Two things have happened which should dissuade all but the most stubborn from this view - and if you're that stubborn you don't deserve this book. The first is that with the Talent Series we have plants with soft grey foliage so that even when the flowers are closed the plants still have great value.

The second event of significance in the development of seed-raised gazanias is that a plant breeder in California started visiting his gazania trials in the middle of the night. This was not a sign that in his quest for the ever-open gazania he had finally abandoned control of his own reason - on the contrary.

In their native South Africa gazania flowers close up in poor weather to protect the pollen from moisture. This mechanism is triggered by low temperatures, poor light or by a combination of the two. Plant breeders have been working intensively on developing gazanias in which this mechanism is less prominent, allowing the flowers to stay open longer in cooler, duller climates.

Older varieties like the 'Sunshine Hybrids', 'Sundance' and 'Harlequin' were effective outside only in bright sunny weather, and on the rare occasions when they were brought into the house as cut flowers, the constant warmth ensured the flowers remained open.

Visiting the gazania trials in middle of the night revealed individual plants which closed up that little bit less than their neighbours. These were then checked during daylight hours, and the best incorporated into the breeding programme. The result was the Daybreak Series, whose flowers really do stay open longer than other gazanias.

'Daybreak Red Stripe' is especially startling, recalling the best of 'Sundance' and 'Harlequin' in its boldly striped flowers but with the addition of newly introduced long flowering habit. It makes an impressive planting with the cuttings-raised Oenothera 'African Sun' alongside, or Bidens 'Goldie'; it's important to plant gazanias with low growing neighbours as they flower so much less well when overshadowed.

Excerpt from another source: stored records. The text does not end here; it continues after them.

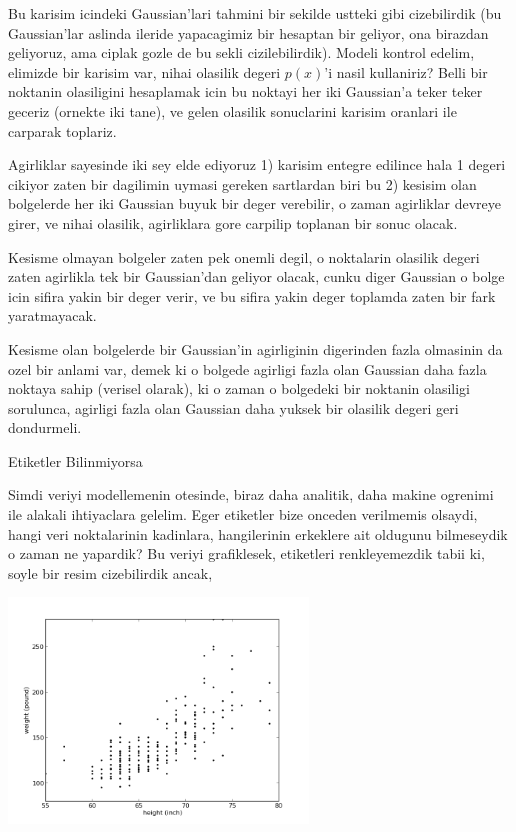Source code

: \documentclass[12pt,fleqn]{article}\usepackage{../common}
\begin{document}
Bu karisim icindeki Gaussian'lari tahmini bir sekilde ustteki gibi
cizebilirdik (bu Gaussian'lar aslinda ileride yapacagimiz bir hesaptan bir
geliyor, ona birazdan geliyoruz, ama ciplak gozle de bu sekli
cizilebilirdik). Modeli kontrol edelim, elimizde bir karisim var, nihai
olasilik degeri $p(x)$'i nasil kullaniriz? Belli bir noktanin olasiligini
hesaplamak icin bu noktayi her iki Gaussian'a teker teker geceriz (ornekte
iki tane), ve gelen olasilik sonuclarini karisim oranlari ile carparak
toplariz.

Agirliklar sayesinde iki sey elde ediyoruz 1) karisim entegre edilince hala
1 degeri cikiyor zaten bir dagilimin uymasi gereken sartlardan biri bu 2)
kesisim olan bolgelerde her iki Gaussian buyuk bir deger verebilir, o zaman
agirliklar devreye girer, ve nihai olasilik, agirliklara gore carpilip
toplanan bir sonuc olacak. 

Kesisme olmayan bolgeler zaten pek onemli degil, o noktalarin olasilik
degeri zaten agirlikla tek bir Gaussian'dan geliyor olacak, cunku diger
Gaussian o bolge icin sifira yakin bir deger verir, ve bu sifira yakin
deger toplamda zaten bir fark yaratmayacak.

Kesisme olan bolgelerde bir Gaussian'in agirliginin digerinden fazla
olmasinin da ozel bir anlami var, demek ki o bolgede agirligi fazla olan
Gaussian daha fazla noktaya sahip (verisel olarak), ki o zaman o bolgedeki
bir noktanin olasiligi sorulunca, agirligi fazla olan Gaussian daha yuksek
bir olasilik degeri geri dondurmeli.

Etiketler Bilinmiyorsa

Simdi veriyi modellemenin otesinde, biraz daha analitik, daha makine
ogrenimi ile alakali ihtiyaclara gelelim. Eger etiketler bize onceden
verilmemis olsaydi, hangi veri noktalarinin kadinlara, hangilerinin
erkeklere ait oldugunu bilmeseydik o zaman ne yapardik? Bu veriyi
grafiklesek, etiketleri renkleyemezdik tabii ki, soyle bir resim
cizebilirdik ancak,

\includegraphics[height=6cm]{plotbio2.png}
\end{document}
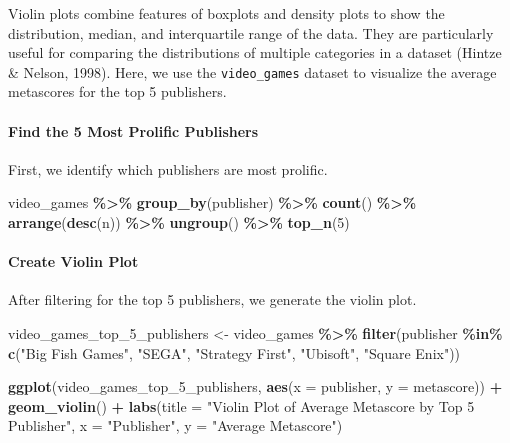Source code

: \documentclass[
]{book}
\newenvironment{Shaded}{\begin{snugshade}}{\end{snugshade}}
\newcommand{\AttributeTok}[1]{\textcolor[rgb]{0.13,0.29,0.53}{#1}}
\newcommand{\DecValTok}[1]{\textcolor[rgb]{0.00,0.00,0.81}{#1}}
\newcommand{\FunctionTok}[1]{\textcolor[rgb]{0.13,0.29,0.53}{\textbf{#1}}}
\newcommand{\NormalTok}[1]{#1}
\newcommand{\OtherTok}[1]{\textcolor[rgb]{0.56,0.35,0.01}{#1}}
\newcommand{\SpecialCharTok}[1]{\textcolor[rgb]{0.81,0.36,0.00}{\textbf{#1}}}
\newcommand{\StringTok}[1]{\textcolor[rgb]{0.31,0.60,0.02}{#1}}
\begin{document}
Violin plots combine features of boxplots and density plots to show the distribution, median, and interquartile range of the data. They are particularly useful for comparing the distributions of multiple categories in a dataset (Hintze \& Nelson, 1998). Here, we use the \texttt{video\_games} dataset to visualize the average metascores for the top 5 publishers.

\hypertarget{find-the-5-most-prolific-publishers}{%
\paragraph*{Find the 5 Most Prolific Publishers}\label{find-the-5-most-prolific-publishers}}

First, we identify which publishers are most prolific.

\begin{Shaded}
\begin{Highlighting}[]
\NormalTok{video\_games }\SpecialCharTok{\%\textgreater{}\%}
  \FunctionTok{group\_by}\NormalTok{(publisher) }\SpecialCharTok{\%\textgreater{}\%}
  \FunctionTok{count}\NormalTok{() }\SpecialCharTok{\%\textgreater{}\%}
  \FunctionTok{arrange}\NormalTok{(}\FunctionTok{desc}\NormalTok{(n)) }\SpecialCharTok{\%\textgreater{}\%}
  \FunctionTok{ungroup}\NormalTok{() }\SpecialCharTok{\%\textgreater{}\%}
  \FunctionTok{top\_n}\NormalTok{(}\DecValTok{5}\NormalTok{)}
\end{Highlighting}
\end{Shaded}

\hypertarget{create-violin-plot}{%
\paragraph*{Create Violin Plot}\label{create-violin-plot}}

After filtering for the top 5 publishers, we generate the violin plot.

\begin{Shaded}
\begin{Highlighting}[]
\NormalTok{video\_games\_top\_5\_publishers }\OtherTok{\textless{}{-}}\NormalTok{ video\_games }\SpecialCharTok{\%\textgreater{}\%}
  \FunctionTok{filter}\NormalTok{(publisher }\SpecialCharTok{\%in\%} \FunctionTok{c}\NormalTok{(}\StringTok{"Big Fish Games"}\NormalTok{, }\StringTok{"SEGA"}\NormalTok{, }\StringTok{"Strategy First"}\NormalTok{, }\StringTok{"Ubisoft"}\NormalTok{, }\StringTok{"Square Enix"}\NormalTok{))}

\FunctionTok{ggplot}\NormalTok{(video\_games\_top\_5\_publishers, }\FunctionTok{aes}\NormalTok{(}\AttributeTok{x =}\NormalTok{ publisher, }\AttributeTok{y =}\NormalTok{ metascore)) }\SpecialCharTok{+}
  \FunctionTok{geom\_violin}\NormalTok{() }\SpecialCharTok{+}
  \FunctionTok{labs}\NormalTok{(}\AttributeTok{title =} \StringTok{"Violin Plot of Average Metascore by Top 5 Publisher"}\NormalTok{,}
       \AttributeTok{x =} \StringTok{"Publisher"}\NormalTok{,}
       \AttributeTok{y =} \StringTok{"Average Metascore"}\NormalTok{)}
\end{Highlighting}
\end{Shaded}
\end{document}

The colour range has broadened too although I see little point in the pinks and cream which have now appeared in the Chansonette and Mini-Star series; they always look slightly dirty. The more familiar yellows, orange shades, chestnut and gold, in some cases striped in contrasting shades or with contrasting marks at the base of the petals, are far more effective.

Although gazanias make splendid mixers in sunny containers and in intimate plantings in small sunny corners, they also make spectacular ground cover. On sunny banks along the drive or at the front of a property facing a road, sweeps of 'Talent' gazanias may cause passing drivers to swerve in shock and astonishment - so avoid this planting if you live on a bend.